* _WHAT YOU SHOULD DO_:
Give the data again word for word; drop the pictures.

* _GIVEN RECORDS_:
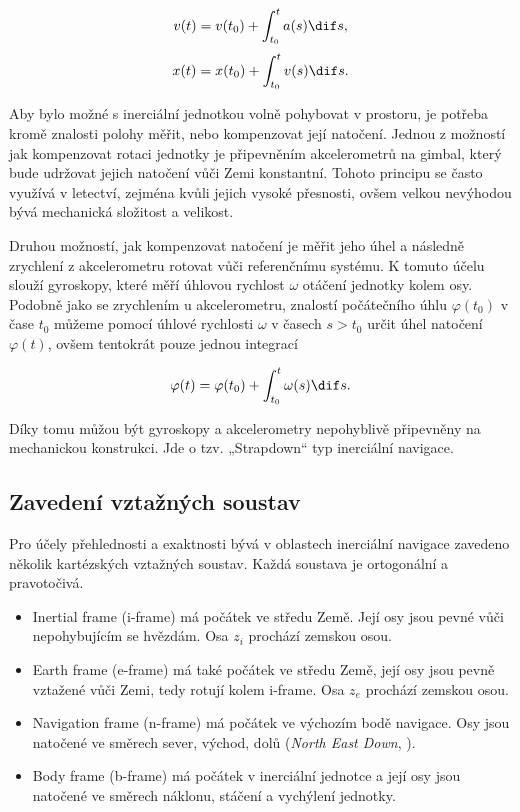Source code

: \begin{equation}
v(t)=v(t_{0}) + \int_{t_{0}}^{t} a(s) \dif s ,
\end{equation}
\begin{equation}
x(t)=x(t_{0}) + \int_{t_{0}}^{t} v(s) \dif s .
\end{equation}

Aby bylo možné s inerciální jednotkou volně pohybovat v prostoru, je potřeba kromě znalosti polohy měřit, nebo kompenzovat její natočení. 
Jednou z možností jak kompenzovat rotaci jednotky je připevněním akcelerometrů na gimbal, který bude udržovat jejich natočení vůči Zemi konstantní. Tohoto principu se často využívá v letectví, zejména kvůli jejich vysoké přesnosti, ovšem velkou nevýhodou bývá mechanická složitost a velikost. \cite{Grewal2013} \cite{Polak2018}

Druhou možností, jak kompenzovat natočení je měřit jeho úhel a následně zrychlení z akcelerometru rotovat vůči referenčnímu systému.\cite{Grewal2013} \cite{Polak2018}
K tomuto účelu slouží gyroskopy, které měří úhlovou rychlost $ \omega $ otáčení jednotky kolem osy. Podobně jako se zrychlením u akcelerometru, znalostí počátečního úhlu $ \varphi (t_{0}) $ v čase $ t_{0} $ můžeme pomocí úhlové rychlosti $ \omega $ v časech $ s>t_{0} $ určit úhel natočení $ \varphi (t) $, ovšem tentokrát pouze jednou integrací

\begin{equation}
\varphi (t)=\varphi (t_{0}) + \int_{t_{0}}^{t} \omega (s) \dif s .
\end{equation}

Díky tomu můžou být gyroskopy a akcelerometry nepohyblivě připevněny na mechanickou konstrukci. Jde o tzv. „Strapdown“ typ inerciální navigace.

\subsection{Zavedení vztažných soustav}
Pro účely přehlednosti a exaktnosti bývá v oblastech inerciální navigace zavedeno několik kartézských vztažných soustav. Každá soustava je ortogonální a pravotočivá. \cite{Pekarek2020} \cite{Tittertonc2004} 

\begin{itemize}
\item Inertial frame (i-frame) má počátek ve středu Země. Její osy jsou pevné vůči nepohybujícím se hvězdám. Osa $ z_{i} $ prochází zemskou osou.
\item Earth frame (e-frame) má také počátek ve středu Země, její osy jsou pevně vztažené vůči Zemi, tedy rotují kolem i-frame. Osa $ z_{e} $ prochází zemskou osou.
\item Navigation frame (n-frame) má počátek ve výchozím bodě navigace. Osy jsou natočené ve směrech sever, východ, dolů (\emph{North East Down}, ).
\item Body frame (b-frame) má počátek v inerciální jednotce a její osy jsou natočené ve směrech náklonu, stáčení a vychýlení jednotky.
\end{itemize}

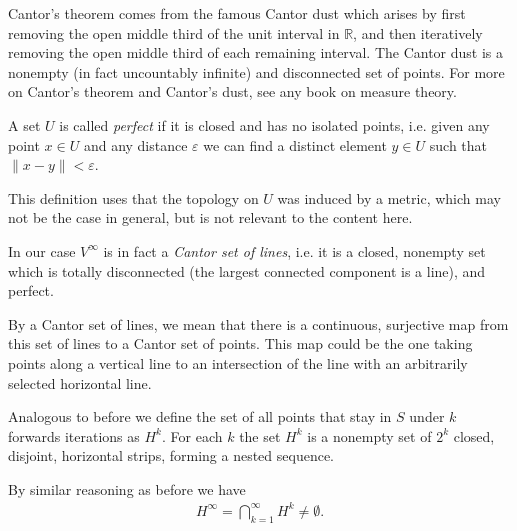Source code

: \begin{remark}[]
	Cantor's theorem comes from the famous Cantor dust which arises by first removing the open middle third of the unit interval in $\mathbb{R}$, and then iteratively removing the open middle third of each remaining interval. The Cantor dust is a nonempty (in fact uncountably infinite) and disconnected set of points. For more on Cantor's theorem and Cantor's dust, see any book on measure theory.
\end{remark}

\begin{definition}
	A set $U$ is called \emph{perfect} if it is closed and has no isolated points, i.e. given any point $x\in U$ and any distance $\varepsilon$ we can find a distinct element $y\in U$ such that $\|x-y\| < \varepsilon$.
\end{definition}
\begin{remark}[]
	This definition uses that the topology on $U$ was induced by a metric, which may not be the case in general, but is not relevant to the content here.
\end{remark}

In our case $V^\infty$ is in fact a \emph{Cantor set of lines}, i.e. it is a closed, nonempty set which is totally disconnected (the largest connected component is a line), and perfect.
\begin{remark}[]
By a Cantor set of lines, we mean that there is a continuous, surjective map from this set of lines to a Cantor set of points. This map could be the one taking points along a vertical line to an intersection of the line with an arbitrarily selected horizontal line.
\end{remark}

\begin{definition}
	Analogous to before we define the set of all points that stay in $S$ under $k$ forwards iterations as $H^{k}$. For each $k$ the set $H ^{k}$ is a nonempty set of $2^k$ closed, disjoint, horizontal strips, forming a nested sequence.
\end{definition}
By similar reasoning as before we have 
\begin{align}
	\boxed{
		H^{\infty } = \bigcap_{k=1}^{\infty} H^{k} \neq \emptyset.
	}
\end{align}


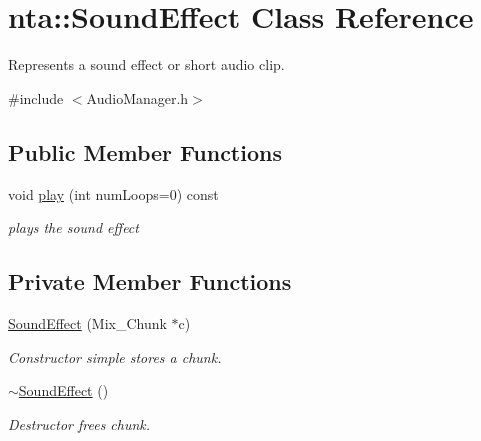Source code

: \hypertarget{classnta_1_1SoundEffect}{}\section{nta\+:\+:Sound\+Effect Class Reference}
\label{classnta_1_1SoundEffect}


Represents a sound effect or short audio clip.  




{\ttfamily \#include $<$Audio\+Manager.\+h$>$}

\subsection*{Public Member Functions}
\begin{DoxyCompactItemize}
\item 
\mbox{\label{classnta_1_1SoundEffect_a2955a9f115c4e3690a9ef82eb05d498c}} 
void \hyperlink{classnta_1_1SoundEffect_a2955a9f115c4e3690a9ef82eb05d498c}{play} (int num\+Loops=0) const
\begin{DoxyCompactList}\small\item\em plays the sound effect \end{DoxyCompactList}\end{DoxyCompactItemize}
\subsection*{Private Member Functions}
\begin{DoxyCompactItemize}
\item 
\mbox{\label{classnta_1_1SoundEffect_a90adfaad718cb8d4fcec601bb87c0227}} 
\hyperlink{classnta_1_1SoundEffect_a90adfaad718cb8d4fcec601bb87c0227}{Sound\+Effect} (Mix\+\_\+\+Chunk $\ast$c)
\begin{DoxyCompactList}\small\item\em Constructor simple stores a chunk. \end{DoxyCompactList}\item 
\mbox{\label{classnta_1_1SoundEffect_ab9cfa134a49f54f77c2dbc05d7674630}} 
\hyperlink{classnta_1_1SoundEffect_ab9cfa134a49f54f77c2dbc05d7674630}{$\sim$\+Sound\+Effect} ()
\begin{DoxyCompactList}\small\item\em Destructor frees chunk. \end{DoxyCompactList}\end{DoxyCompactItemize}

* _RESULT FOR THIS TASK_:
Source code

: \begin{equation}
v(t)=v(t_{0}) + \int_{t_{0}}^{t} a(s) \dif s ,
\end{equation}
\begin{equation}
x(t)=x(t_{0}) + \int_{t_{0}}^{t} v(s) \dif s .
\end{equation}

Aby bylo možné s inerciální jednotkou volně pohybovat v prostoru, je potřeba kromě znalosti polohy měřit, nebo kompenzovat její natočení. 
Jednou z možností jak kompenzovat rotaci jednotky je připevněním akcelerometrů na gimbal, který bude udržovat jejich natočení vůči Zemi konstantní. Tohoto principu se často využívá v letectví, zejména kvůli jejich vysoké přesnosti, ovšem velkou nevýhodou bývá mechanická složitost a velikost. \cite{Grewal2013} \cite{Polak2018}

Druhou možností, jak kompenzovat natočení je měřit jeho úhel a následně zrychlení z akcelerometru rotovat vůči referenčnímu systému.\cite{Grewal2013} \cite{Polak2018}
K tomuto účelu slouží gyroskopy, které měří úhlovou rychlost $ \omega $ otáčení jednotky kolem osy. Podobně jako se zrychlením u akcelerometru, znalostí počátečního úhlu $ \varphi (t_{0}) $ v čase $ t_{0} $ můžeme pomocí úhlové rychlosti $ \omega $ v časech $ s>t_{0} $ určit úhel natočení $ \varphi (t) $, ovšem tentokrát pouze jednou integrací

\begin{equation}
\varphi (t)=\varphi (t_{0}) + \int_{t_{0}}^{t} \omega (s) \dif s .
\end{equation}

Díky tomu můžou být gyroskopy a akcelerometry nepohyblivě připevněny na mechanickou konstrukci. Jde o tzv. „Strapdown“ typ inerciální navigace.

\subsection{Zavedení vztažných soustav}
Pro účely přehlednosti a exaktnosti bývá v oblastech inerciální navigace zavedeno několik kartézských vztažných soustav. Každá soustava je ortogonální a pravotočivá. \cite{Pekarek2020} \cite{Tittertonc2004} 

\begin{itemize}
\item Inertial frame (i-frame) má počátek ve středu Země. Její osy jsou pevné vůči nepohybujícím se hvězdám. Osa $ z_{i} $ prochází zemskou osou.
\item Earth frame (e-frame) má také počátek ve středu Země, její osy jsou pevně vztažené vůči Zemi, tedy rotují kolem i-frame. Osa $ z_{e} $ prochází zemskou osou.
\item Navigation frame (n-frame) má počátek ve výchozím bodě navigace. Osy jsou natočené ve směrech sever, východ, dolů (\emph{North East Down}, ).
\item Body frame (b-frame) má počátek v inerciální jednotce a její osy jsou natočené ve směrech náklonu, stáčení a vychýlení jednotky.
\end{itemize}

Source code

: \begin{remark}[]
	Cantor's theorem comes from the famous Cantor dust which arises by first removing the open middle third of the unit interval in $\mathbb{R}$, and then iteratively removing the open middle third of each remaining interval. The Cantor dust is a nonempty (in fact uncountably infinite) and disconnected set of points. For more on Cantor's theorem and Cantor's dust, see any book on measure theory.
\end{remark}

\begin{definition}
	A set $U$ is called \emph{perfect} if it is closed and has no isolated points, i.e. given any point $x\in U$ and any distance $\varepsilon$ we can find a distinct element $y\in U$ such that $\|x-y\| < \varepsilon$.
\end{definition}
\begin{remark}[]
	This definition uses that the topology on $U$ was induced by a metric, which may not be the case in general, but is not relevant to the content here.
\end{remark}

In our case $V^\infty$ is in fact a \emph{Cantor set of lines}, i.e. it is a closed, nonempty set which is totally disconnected (the largest connected component is a line), and perfect.
\begin{remark}[]
By a Cantor set of lines, we mean that there is a continuous, surjective map from this set of lines to a Cantor set of points. This map could be the one taking points along a vertical line to an intersection of the line with an arbitrarily selected horizontal line.
\end{remark}

\begin{definition}
	Analogous to before we define the set of all points that stay in $S$ under $k$ forwards iterations as $H^{k}$. For each $k$ the set $H ^{k}$ is a nonempty set of $2^k$ closed, disjoint, horizontal strips, forming a nested sequence.
\end{definition}
By similar reasoning as before we have 
\begin{align}
	\boxed{
		H^{\infty } = \bigcap_{k=1}^{\infty} H^{k} \neq \emptyset.
	}
\end{align}


Source code

: \hypertarget{classnta_1_1SoundEffect}{}\section{nta\+:\+:Sound\+Effect Class Reference}
\label{classnta_1_1SoundEffect}


Represents a sound effect or short audio clip.  




{\ttfamily \#include $<$Audio\+Manager.\+h$>$}

\subsection*{Public Member Functions}
\begin{DoxyCompactItemize}
\item 
\mbox{\label{classnta_1_1SoundEffect_a2955a9f115c4e3690a9ef82eb05d498c}} 
void \hyperlink{classnta_1_1SoundEffect_a2955a9f115c4e3690a9ef82eb05d498c}{play} (int num\+Loops=0) const
\begin{DoxyCompactList}\small\item\em plays the sound effect \end{DoxyCompactList}\end{DoxyCompactItemize}
\subsection*{Private Member Functions}
\begin{DoxyCompactItemize}
\item 
\mbox{\label{classnta_1_1SoundEffect_a90adfaad718cb8d4fcec601bb87c0227}} 
\hyperlink{classnta_1_1SoundEffect_a90adfaad718cb8d4fcec601bb87c0227}{Sound\+Effect} (Mix\+\_\+\+Chunk $\ast$c)
\begin{DoxyCompactList}\small\item\em Constructor simple stores a chunk. \end{DoxyCompactList}\item 
\mbox{\label{classnta_1_1SoundEffect_ab9cfa134a49f54f77c2dbc05d7674630}} 
\hyperlink{classnta_1_1SoundEffect_ab9cfa134a49f54f77c2dbc05d7674630}{$\sim$\+Sound\+Effect} ()
\begin{DoxyCompactList}\small\item\em Destructor frees chunk. \end{DoxyCompactList}\end{DoxyCompactItemize}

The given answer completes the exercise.